## Dataset entries

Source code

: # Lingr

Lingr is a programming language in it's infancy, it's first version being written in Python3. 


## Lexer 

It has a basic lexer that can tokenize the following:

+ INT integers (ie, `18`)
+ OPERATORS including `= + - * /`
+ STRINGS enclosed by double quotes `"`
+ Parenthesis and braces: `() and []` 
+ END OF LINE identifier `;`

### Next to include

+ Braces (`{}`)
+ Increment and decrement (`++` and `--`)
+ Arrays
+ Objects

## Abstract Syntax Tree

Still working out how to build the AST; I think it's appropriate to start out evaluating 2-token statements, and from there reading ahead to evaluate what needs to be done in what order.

## Exercise directions
Scan the records above for the word "Lingr". Copy each line that has it.

## Task output
: # Lingr
Lingr is a programming language in it's infancy, it's first version being written in Python3. 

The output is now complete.